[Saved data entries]
--

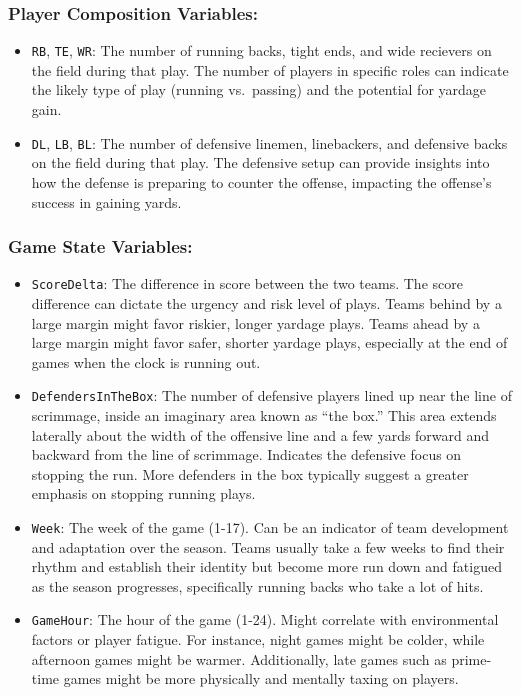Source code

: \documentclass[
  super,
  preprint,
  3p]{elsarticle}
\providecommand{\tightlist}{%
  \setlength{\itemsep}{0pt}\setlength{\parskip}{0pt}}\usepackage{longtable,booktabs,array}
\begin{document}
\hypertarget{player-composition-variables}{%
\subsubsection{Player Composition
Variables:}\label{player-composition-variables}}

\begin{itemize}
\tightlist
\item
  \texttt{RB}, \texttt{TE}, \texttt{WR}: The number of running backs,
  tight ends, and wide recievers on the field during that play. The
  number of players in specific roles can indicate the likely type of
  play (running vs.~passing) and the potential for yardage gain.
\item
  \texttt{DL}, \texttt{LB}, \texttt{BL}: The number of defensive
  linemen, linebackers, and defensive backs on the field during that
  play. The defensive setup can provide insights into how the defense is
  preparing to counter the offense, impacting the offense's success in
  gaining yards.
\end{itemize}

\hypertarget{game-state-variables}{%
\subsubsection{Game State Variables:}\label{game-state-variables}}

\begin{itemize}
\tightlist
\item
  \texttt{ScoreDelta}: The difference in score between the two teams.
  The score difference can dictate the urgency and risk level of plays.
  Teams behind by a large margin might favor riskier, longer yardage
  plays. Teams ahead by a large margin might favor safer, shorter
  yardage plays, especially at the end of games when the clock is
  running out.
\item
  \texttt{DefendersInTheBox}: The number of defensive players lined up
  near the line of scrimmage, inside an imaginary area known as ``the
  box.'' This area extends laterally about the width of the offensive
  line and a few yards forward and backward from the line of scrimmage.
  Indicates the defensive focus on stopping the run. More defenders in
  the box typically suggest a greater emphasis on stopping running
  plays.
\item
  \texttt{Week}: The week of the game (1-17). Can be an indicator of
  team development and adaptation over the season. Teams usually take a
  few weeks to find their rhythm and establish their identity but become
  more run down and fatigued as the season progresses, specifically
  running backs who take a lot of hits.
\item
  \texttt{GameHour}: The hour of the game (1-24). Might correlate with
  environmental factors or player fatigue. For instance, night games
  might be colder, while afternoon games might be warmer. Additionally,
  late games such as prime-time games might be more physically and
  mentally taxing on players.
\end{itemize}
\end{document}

--

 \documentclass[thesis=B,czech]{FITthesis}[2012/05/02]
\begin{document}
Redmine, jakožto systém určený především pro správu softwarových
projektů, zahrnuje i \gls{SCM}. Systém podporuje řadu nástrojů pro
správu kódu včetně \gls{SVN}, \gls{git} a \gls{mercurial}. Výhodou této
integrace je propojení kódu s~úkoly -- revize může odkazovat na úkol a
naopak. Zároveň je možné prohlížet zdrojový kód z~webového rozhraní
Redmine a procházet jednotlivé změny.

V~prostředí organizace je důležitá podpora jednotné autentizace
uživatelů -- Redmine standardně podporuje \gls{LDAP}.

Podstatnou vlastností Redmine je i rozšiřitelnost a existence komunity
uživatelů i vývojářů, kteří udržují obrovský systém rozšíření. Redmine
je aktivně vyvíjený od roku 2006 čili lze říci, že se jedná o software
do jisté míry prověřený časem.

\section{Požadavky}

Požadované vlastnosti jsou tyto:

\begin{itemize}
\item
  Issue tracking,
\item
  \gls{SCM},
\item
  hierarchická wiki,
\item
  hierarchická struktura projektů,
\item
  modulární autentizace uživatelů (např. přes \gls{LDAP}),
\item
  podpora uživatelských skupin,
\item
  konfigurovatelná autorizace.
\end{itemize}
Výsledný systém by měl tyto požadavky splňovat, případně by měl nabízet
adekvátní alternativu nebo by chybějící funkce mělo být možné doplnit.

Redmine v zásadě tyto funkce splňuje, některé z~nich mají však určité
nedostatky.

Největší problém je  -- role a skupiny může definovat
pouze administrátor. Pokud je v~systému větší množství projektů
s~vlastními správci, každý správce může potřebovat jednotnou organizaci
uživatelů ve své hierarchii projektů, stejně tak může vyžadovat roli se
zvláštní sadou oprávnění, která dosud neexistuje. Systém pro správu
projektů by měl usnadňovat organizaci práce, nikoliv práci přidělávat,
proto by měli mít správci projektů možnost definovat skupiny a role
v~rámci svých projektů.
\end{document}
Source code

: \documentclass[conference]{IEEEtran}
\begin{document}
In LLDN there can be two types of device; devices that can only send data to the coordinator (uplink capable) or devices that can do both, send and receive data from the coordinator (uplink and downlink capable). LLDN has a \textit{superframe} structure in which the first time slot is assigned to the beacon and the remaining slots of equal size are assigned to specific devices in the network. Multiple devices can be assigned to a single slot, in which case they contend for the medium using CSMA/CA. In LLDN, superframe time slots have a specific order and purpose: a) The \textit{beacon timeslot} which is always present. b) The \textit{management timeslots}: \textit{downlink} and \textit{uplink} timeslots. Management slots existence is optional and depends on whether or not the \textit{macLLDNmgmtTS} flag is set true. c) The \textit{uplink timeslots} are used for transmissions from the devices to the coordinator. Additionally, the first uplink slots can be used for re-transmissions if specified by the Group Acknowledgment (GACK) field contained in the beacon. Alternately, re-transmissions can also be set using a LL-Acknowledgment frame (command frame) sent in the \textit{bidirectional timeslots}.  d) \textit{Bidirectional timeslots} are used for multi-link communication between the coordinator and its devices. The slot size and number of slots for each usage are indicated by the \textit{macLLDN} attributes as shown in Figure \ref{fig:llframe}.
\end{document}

--

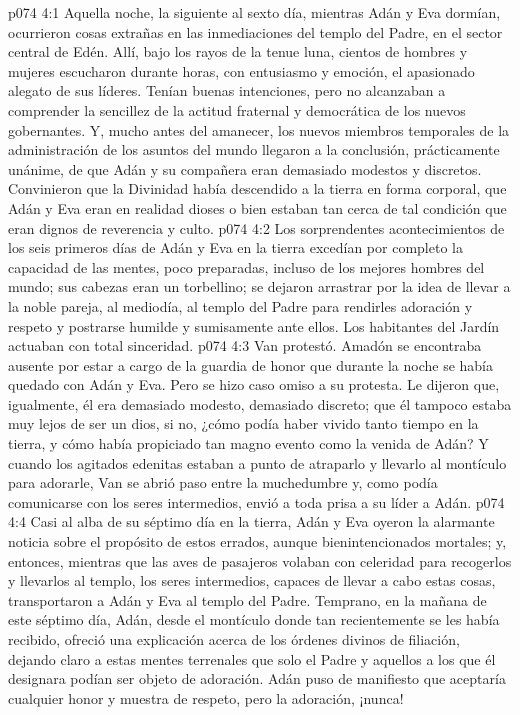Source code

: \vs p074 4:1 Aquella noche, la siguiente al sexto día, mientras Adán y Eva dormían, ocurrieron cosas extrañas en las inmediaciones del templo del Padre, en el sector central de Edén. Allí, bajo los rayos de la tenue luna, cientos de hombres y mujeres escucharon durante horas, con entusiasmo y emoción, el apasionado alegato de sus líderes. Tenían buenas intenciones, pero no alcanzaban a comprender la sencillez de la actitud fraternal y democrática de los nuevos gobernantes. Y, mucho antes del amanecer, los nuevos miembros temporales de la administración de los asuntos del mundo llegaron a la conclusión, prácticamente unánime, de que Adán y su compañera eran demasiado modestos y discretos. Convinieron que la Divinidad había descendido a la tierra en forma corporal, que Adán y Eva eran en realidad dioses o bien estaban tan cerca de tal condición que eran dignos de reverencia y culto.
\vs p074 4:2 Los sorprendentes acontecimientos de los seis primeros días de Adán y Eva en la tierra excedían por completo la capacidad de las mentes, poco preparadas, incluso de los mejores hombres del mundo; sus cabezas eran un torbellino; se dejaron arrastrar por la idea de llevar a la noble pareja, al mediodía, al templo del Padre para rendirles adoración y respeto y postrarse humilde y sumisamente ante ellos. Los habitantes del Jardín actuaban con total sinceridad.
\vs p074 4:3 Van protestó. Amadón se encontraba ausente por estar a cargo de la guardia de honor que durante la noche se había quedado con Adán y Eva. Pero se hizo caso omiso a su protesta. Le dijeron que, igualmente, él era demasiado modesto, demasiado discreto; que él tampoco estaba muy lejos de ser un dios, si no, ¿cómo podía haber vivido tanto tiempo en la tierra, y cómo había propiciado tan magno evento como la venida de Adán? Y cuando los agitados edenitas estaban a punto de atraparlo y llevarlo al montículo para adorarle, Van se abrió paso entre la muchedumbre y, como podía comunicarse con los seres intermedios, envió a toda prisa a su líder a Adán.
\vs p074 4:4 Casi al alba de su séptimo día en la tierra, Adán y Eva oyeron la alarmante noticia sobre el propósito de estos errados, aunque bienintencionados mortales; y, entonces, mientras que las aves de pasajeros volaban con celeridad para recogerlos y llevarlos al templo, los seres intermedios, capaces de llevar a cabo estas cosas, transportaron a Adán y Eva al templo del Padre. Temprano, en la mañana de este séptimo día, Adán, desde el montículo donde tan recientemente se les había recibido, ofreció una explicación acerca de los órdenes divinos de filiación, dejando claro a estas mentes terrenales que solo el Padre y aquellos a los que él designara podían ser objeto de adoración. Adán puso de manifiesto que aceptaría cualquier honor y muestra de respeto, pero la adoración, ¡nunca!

--

Filter the entries and copy each line with "adoración".

#### REPLY TO THE TASK
\vs p074 4:2 Los sorprendentes acontecimientos de los seis primeros días de Adán y Eva en la tierra excedían por completo la capacidad de las mentes, poco preparadas, incluso de los mejores hombres del mundo; sus cabezas eran un torbellino; se dejaron arrastrar por la idea de llevar a la noble pareja, al mediodía, al templo del Padre para rendirles adoración y respeto y postrarse humilde y sumisamente ante ellos. Los habitantes del Jardín actuaban con total sinceridad.
\vs p074 4:4 Casi al alba de su séptimo día en la tierra, Adán y Eva oyeron la alarmante noticia sobre el propósito de estos errados, aunque bienintencionados mortales; y, entonces, mientras que las aves de pasajeros volaban con celeridad para recogerlos y llevarlos al templo, los seres intermedios, capaces de llevar a cabo estas cosas, transportaron a Adán y Eva al templo del Padre. Temprano, en la mañana de este séptimo día, Adán, desde el montículo donde tan recientemente se les había recibido, ofreció una explicación acerca de los órdenes divinos de filiación, dejando claro a estas mentes terrenales que solo el Padre y aquellos a los que él designara podían ser objeto de adoración. Adán puso de manifiesto que aceptaría cualquier honor y muestra de respeto, pero la adoración, ¡nunca!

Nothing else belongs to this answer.